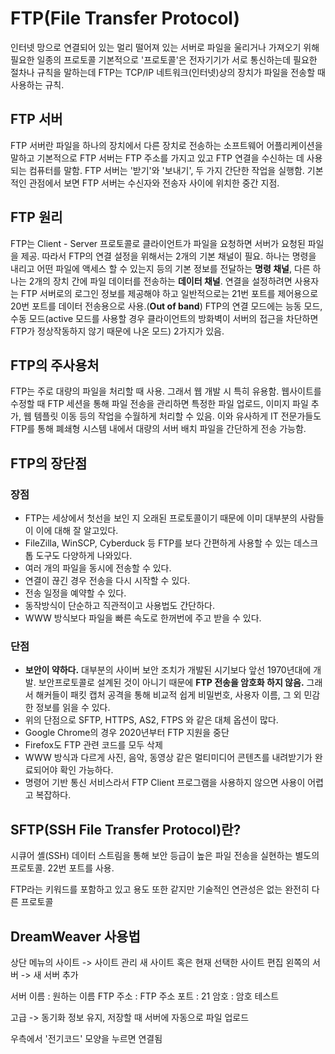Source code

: # FTP(File Transfer Protocol)

인터넷 망으로 연결되어 있는 멀리 떨어져 있는 서버로 파일을 울리거나 가져오기 위해 필요한 일종의 프로토콜
기본적으로 '프로토콜'은 전자기기가 서로 통신하는데 필요한 절차나 규칙을 말하는데 FTP는 TCP/IP 네트워크(인터넷)상의 장치가 파일을 전송할 때 사용하는 규칙.

## FTP 서버

FTP 서버란 파일을 하나의 장치에서 다른 장치로 전송하는 소프트웨어 어플리케이션을 말하고 기본적으로 FTP 서버는 FTP 주소를 가지고 있고 FTP 연결을 수신하는 데 사용되는 컴퓨터를 말함. FTP 서버는 '받기'와 '보내기', 두 가지 간단한 작업을 실행함. 기본적인 관점에서 보면 FTP 서버는 수신자와 전송자 사이에 위치한 중간 지점.

## FTP 원리

FTP는 Client - Server 프로토콜로 클라이언트가 파일을 요청하면 서버가 요청된 파일을 제공. 따라서 FTP의 연결 설정을 위해서는 2개의 기본 채널이 필요. 하나는 명령을 내리고 어떤 파일에 액세스 할 수 있는지 등의 기본 정보를 전달하는 **명령 채널**, 다른 하나는 2개의 장치 간에 파일 데이터를 전송하는 **데이터 채널**. 연결을 설정하려면 사용자는 FTP 서버로의 로그인 정보를 제공해야 하고 일반적으로는 21번 포트를 제어용으로 20번 포트를 데이터 전송용으로 사용.(**Out of band**) FTP의 연결 모드에는 능동 모드, 수동 모드(active 모드를 사용할 경우 클라이언트의 방화벽이 서버의 접근을 차단하면 FTP가 정상작동하지 않기 때문에 나온 모드) 2가지가 있음.

## FTP의 주사용처

FTP는 주로 대량의 파일을 처리할 때 사용. 그래서 웹 개발 시 특히 유용함. 웹사이트를 수정할 때 FTP 세션을 통해 파일 전송을 관리하면 특정한 파일 업로드, 이미지 파일 추가, 웹 템플릿 이동 등의 작업을 수월하게 처리할 수 있음. 이와 유사하게 IT 전문가들도 FTP를 통해 폐쇄형 시스템 내에서 대량의 서버 배치 파일을 간단하게 전송 가능함.

## FTP의 장단점

### 장점

- FTP는 세상에서 첫선을 보인 지 오래된 프로토콜이기 때문에 이미 대부분의 사람들이 이에 대해 잘 알고있다.
- FileZilla, WinSCP, Cyberduck 등 FTP를 보다 간편하게 사용할 수 있는 데스크톱 도구도 다양하게 나와있다.
- 여러 개의 파일을 동시에 전송할 수 있다.
- 연결이 끊긴 경우 전송을 다시 시작할 수 있다.
- 전송 일정을 예약할 수 있다.
- 동작방식이 단순하고 직관적이고 사용법도 간단하다.
- WWW 방식보다 파일을 빠른 속도로 한꺼번에 주고 받을 수 있다.

### 단점

- **보안이 약하다.**
  대부분의 사이버 보안 조치가 개발된 시기보다 앞선 1970년대에 개발. 보안프로토콜로 설계된 것이 아니기 때문에 **FTP 전송을 암호화 하지 않음.** 그래서 해커들이 패킷 캡처 공격을 통해 비교적 쉽게 비밀번호, 사용자 이름, 그 외 민감한 정보를 읽을 수 있다.
- 위의 단점으로 SFTP, HTTPS, AS2, FTPS 와 같은 대체 옵션이 많다.
- Google Chrome의 경우 2020년부터 FTP 지원을 중단
- Firefox도 FTP 관련 코드를 모두 삭제
- WWW 방식과 다르게 사진, 음악, 동영상 같은 멀티미디어 콘텐츠를 내려받기가 완료되어야 확인 가능하다.
- 명령어 기반 통신 서비스라서 FTP Client 프로그램을 사용하지 않으면 사용이 어렵고 복잡하다.

## SFTP(SSH File Transfer Protocol)란?

시큐어 셸(SSH) 데이터 스트림을 통해 보안 등급이 높은 파일 전송을 실현하는 별도의 프로토콜.
22번 포트를 사용.

FTP라는 키워드를 포함하고 있고 용도 또한 같지만 기술적인 연관성은 없는 완전히 다른 프로토콜

## DreamWeaver 사용법

상단 메뉴의 사이트 -> 사이트 관리
새 사이트 혹은 현재 선택한 사이트 편집
왼쪽의 서버 -> 새 서버 추가

서버 이름 : 원하는 이름
FTP 주소 : FTP 주소
포트 : 21
암호 : 암호
테스트

고급 -> 동기화 정보 유지, 저장할 때 서버에 자동으로 파일 업로드

우측에서 '전기코드' 모양을 누르면 연결됨
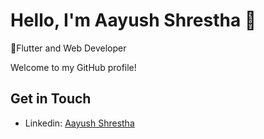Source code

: # Hello, I'm Aayush Shrestha 👋

📱Flutter and Web Developer

Welcome to my GitHub profile!

## Get in Touch

- Linkedin: [Aayush Shrestha](https://www.linkedin.com/in/aayushshres/)
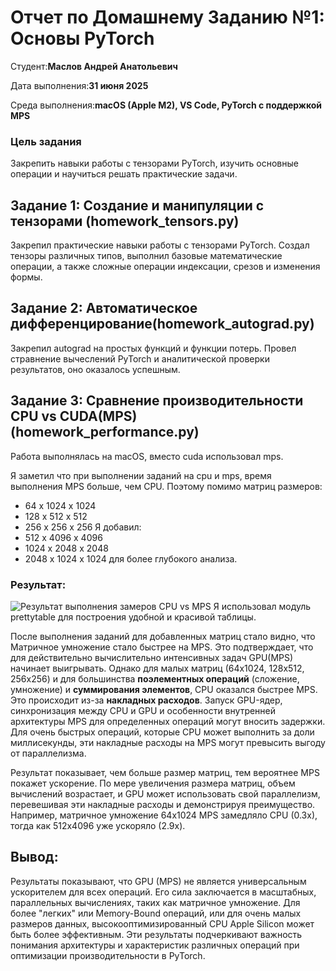# Отчет по Домашнему Заданию №1: Основы PyTorch

Студент:**Маслов Андрей Анатольевич**

Дата выполнения:**31 июня 2025**

Среда выполнения:**macOS (Apple M2), VS Code, PyTorch с поддержкой MPS**

### Цель задания
Закрепить навыки работы с тензорами PyTorch, изучить основные операции и научиться решать практические задачи.

## Задание 1: Создание и манипуляции с тензорами (homework_tensors.py)
Закрепил практические навыки работы с тензорами PyTorch. Создал тензоры различных типов, выполнил базовые математические операции, а также сложные операции индексации, срезов и изменения формы.


## Задание 2: Автоматическое дифференцирование(homework_autograd.py)
Закрепил autograd на простых функций и функции потерь. Провел стравнение вычеслений PyTorch и аналитической проверки результатов, оно оказалось успешным.


## Задание 3: Сравнение производительности CPU vs CUDA(MPS) (homework_performance.py)
Работа выполнялась на macOS, вместо cuda использовал mps.

Я заметил что при выполнении заданий на cpu и mps, время выполнения MPS больше, чем CPU. Поэтому помимо матриц размеров:
- 64 x 1024 x 1024
- 128 x 512 x 512
- 256 x 256 x 256
Я добавил:
- 512 x 4096 x 4096
- 1024 x 2048 x 2048
- 2048 x 1024 x 1024
для более глубокого анализа. 

### **Результат**:
![Результат выполнения замеров CPU vs MPS](task3_table.png)
Я использовал модуль prettytable для построения удобной и красивой таблицы.

После выполнения заданий для добавленных матриц стало видно, что Матричное умножение стало быстрее на MPS. Это подтверждает, что для действительно вычислительно интенсивных задач GPU(MPS) начинает выигрывать. Однако для малых матриц (64x1024, 128x512, 256x256) и для большинства **поэлементных операций** (сложение, умножение) и **суммирования элементов**, CPU оказался быстрее MPS. Это происходит из-за **накладных расходов**. Запуск GPU-ядер, синхронизация между CPU и GPU и особенности внутренней архитектуры MPS для определенных операций могут вносить задержки. Для очень быстрых операций, которые CPU может выполнить за доли миллисекунды, эти накладные расходы на MPS могут превысить выгоду от параллелизма. 

Результат показывает, чем больше размер матриц, тем вероятнее MPS покажет ускорение. По мере увеличения размера матриц, объем вычислений возрастает, и GPU может использовать свой параллелизм, перевешивая эти накладные расходы и демонстрируя преимущество. Например, матричное умножение 64x1024 MPS замедляло CPU (0.3x), тогда как 512x4096 уже ускоряло (2.9x).


## Вывод:
Результаты показывают, что GPU (MPS) не является универсальным ускорителем для всех операций. Его сила заключается в масштабных, параллельных вычислениях, таких как матричное умножение. Для более "легких" или Memory-Bound операций, или для очень малых размеров данных, высокооптимизированный CPU Apple Silicon может быть более эффективным. Эти результаты подчеркивают важность понимания архитектуры и характеристик различных операций при оптимизации производительности в PyTorch.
━━━━━━━━━━━━━━━━
PROBLEM TO SOLVE: Images stay out; the entries above are to be printed exactly.

TASK SOLUTION:
Source code

: # FTP(File Transfer Protocol)

인터넷 망으로 연결되어 있는 멀리 떨어져 있는 서버로 파일을 울리거나 가져오기 위해 필요한 일종의 프로토콜
기본적으로 '프로토콜'은 전자기기가 서로 통신하는데 필요한 절차나 규칙을 말하는데 FTP는 TCP/IP 네트워크(인터넷)상의 장치가 파일을 전송할 때 사용하는 규칙.

## FTP 서버

FTP 서버란 파일을 하나의 장치에서 다른 장치로 전송하는 소프트웨어 어플리케이션을 말하고 기본적으로 FTP 서버는 FTP 주소를 가지고 있고 FTP 연결을 수신하는 데 사용되는 컴퓨터를 말함. FTP 서버는 '받기'와 '보내기', 두 가지 간단한 작업을 실행함. 기본적인 관점에서 보면 FTP 서버는 수신자와 전송자 사이에 위치한 중간 지점.

## FTP 원리

FTP는 Client - Server 프로토콜로 클라이언트가 파일을 요청하면 서버가 요청된 파일을 제공. 따라서 FTP의 연결 설정을 위해서는 2개의 기본 채널이 필요. 하나는 명령을 내리고 어떤 파일에 액세스 할 수 있는지 등의 기본 정보를 전달하는 **명령 채널**, 다른 하나는 2개의 장치 간에 파일 데이터를 전송하는 **데이터 채널**. 연결을 설정하려면 사용자는 FTP 서버로의 로그인 정보를 제공해야 하고 일반적으로는 21번 포트를 제어용으로 20번 포트를 데이터 전송용으로 사용.(**Out of band**) FTP의 연결 모드에는 능동 모드, 수동 모드(active 모드를 사용할 경우 클라이언트의 방화벽이 서버의 접근을 차단하면 FTP가 정상작동하지 않기 때문에 나온 모드) 2가지가 있음.

## FTP의 주사용처

FTP는 주로 대량의 파일을 처리할 때 사용. 그래서 웹 개발 시 특히 유용함. 웹사이트를 수정할 때 FTP 세션을 통해 파일 전송을 관리하면 특정한 파일 업로드, 이미지 파일 추가, 웹 템플릿 이동 등의 작업을 수월하게 처리할 수 있음. 이와 유사하게 IT 전문가들도 FTP를 통해 폐쇄형 시스템 내에서 대량의 서버 배치 파일을 간단하게 전송 가능함.

## FTP의 장단점

### 장점

- FTP는 세상에서 첫선을 보인 지 오래된 프로토콜이기 때문에 이미 대부분의 사람들이 이에 대해 잘 알고있다.
- FileZilla, WinSCP, Cyberduck 등 FTP를 보다 간편하게 사용할 수 있는 데스크톱 도구도 다양하게 나와있다.
- 여러 개의 파일을 동시에 전송할 수 있다.
- 연결이 끊긴 경우 전송을 다시 시작할 수 있다.
- 전송 일정을 예약할 수 있다.
- 동작방식이 단순하고 직관적이고 사용법도 간단하다.
- WWW 방식보다 파일을 빠른 속도로 한꺼번에 주고 받을 수 있다.

### 단점

- **보안이 약하다.**
  대부분의 사이버 보안 조치가 개발된 시기보다 앞선 1970년대에 개발. 보안프로토콜로 설계된 것이 아니기 때문에 **FTP 전송을 암호화 하지 않음.** 그래서 해커들이 패킷 캡처 공격을 통해 비교적 쉽게 비밀번호, 사용자 이름, 그 외 민감한 정보를 읽을 수 있다.
- 위의 단점으로 SFTP, HTTPS, AS2, FTPS 와 같은 대체 옵션이 많다.
- Google Chrome의 경우 2020년부터 FTP 지원을 중단
- Firefox도 FTP 관련 코드를 모두 삭제
- WWW 방식과 다르게 사진, 음악, 동영상 같은 멀티미디어 콘텐츠를 내려받기가 완료되어야 확인 가능하다.
- 명령어 기반 통신 서비스라서 FTP Client 프로그램을 사용하지 않으면 사용이 어렵고 복잡하다.

## SFTP(SSH File Transfer Protocol)란?

시큐어 셸(SSH) 데이터 스트림을 통해 보안 등급이 높은 파일 전송을 실현하는 별도의 프로토콜.
22번 포트를 사용.

FTP라는 키워드를 포함하고 있고 용도 또한 같지만 기술적인 연관성은 없는 완전히 다른 프로토콜

## DreamWeaver 사용법

상단 메뉴의 사이트 -> 사이트 관리
새 사이트 혹은 현재 선택한 사이트 편집
왼쪽의 서버 -> 새 서버 추가

서버 이름 : 원하는 이름
FTP 주소 : FTP 주소
포트 : 21
암호 : 암호
테스트

고급 -> 동기화 정보 유지, 저장할 때 서버에 자동으로 파일 업로드

우측에서 '전기코드' 모양을 누르면 연결됨
Source code

: # Hello, I'm Aayush Shrestha 👋

📱Flutter and Web Developer

Welcome to my GitHub profile!

## Get in Touch

- Linkedin: [Aayush Shrestha](https://www.linkedin.com/in/aayushshres/)
# Отчет по Домашнему Заданию №1: Основы PyTorch

Студент:**Маслов Андрей Анатольевич**

Дата выполнения:**31 июня 2025**

Среда выполнения:**macOS (Apple M2), VS Code, PyTorch с поддержкой MPS**

### Цель задания
Закрепить навыки работы с тензорами PyTorch, изучить основные операции и научиться решать практические задачи.

## Задание 1: Создание и манипуляции с тензорами (homework_tensors.py)
Закрепил практические навыки работы с тензорами PyTorch. Создал тензоры различных типов, выполнил базовые математические операции, а также сложные операции индексации, срезов и изменения формы.


## Задание 2: Автоматическое дифференцирование(homework_autograd.py)
Закрепил autograd на простых функций и функции потерь. Провел стравнение вычеслений PyTorch и аналитической проверки результатов, оно оказалось успешным.


## Задание 3: Сравнение производительности CPU vs CUDA(MPS) (homework_performance.py)
Работа выполнялась на macOS, вместо cuda использовал mps.

Я заметил что при выполнении заданий на cpu и mps, время выполнения MPS больше, чем CPU. Поэтому помимо матриц размеров:
- 64 x 1024 x 1024
- 128 x 512 x 512
- 256 x 256 x 256
Я добавил:
- 512 x 4096 x 4096
- 1024 x 2048 x 2048
- 2048 x 1024 x 1024
для более глубокого анализа. 

### **Результат**:
![Результат выполнения замеров CPU vs MPS](task3_table.png)
Я использовал модуль prettytable для построения удобной и красивой таблицы.

После выполнения заданий для добавленных матриц стало видно, что Матричное умножение стало быстрее на MPS. Это подтверждает, что для действительно вычислительно интенсивных задач GPU(MPS) начинает выигрывать. Однако для малых матриц (64x1024, 128x512, 256x256) и для большинства **поэлементных операций** (сложение, умножение) и **суммирования элементов**, CPU оказался быстрее MPS. Это происходит из-за **накладных расходов**. Запуск GPU-ядер, синхронизация между CPU и GPU и особенности внутренней архитектуры MPS для определенных операций могут вносить задержки. Для очень быстрых операций, которые CPU может выполнить за доли миллисекунды, эти накладные расходы на MPS могут превысить выгоду от параллелизма. 

Результат показывает, чем больше размер матриц, тем вероятнее MPS покажет ускорение. По мере увеличения размера матриц, объем вычислений возрастает, и GPU может использовать свой параллелизм, перевешивая эти накладные расходы и демонстрируя преимущество. Например, матричное умножение 64x1024 MPS замедляло CPU (0.3x), тогда как 512x4096 уже ускоряло (2.9x).


## Вывод:
Результаты показывают, что GPU (MPS) не является универсальным ускорителем для всех операций. Его сила заключается в масштабных, параллельных вычислениях, таких как матричное умножение. Для более "легких" или Memory-Bound операций, или для очень малых размеров данных, высокооптимизированный CPU Apple Silicon может быть более эффективным. Эти результаты подчеркивают важность понимания архитектуры и характеристик различных операций при оптимизации производительности в PyTorch.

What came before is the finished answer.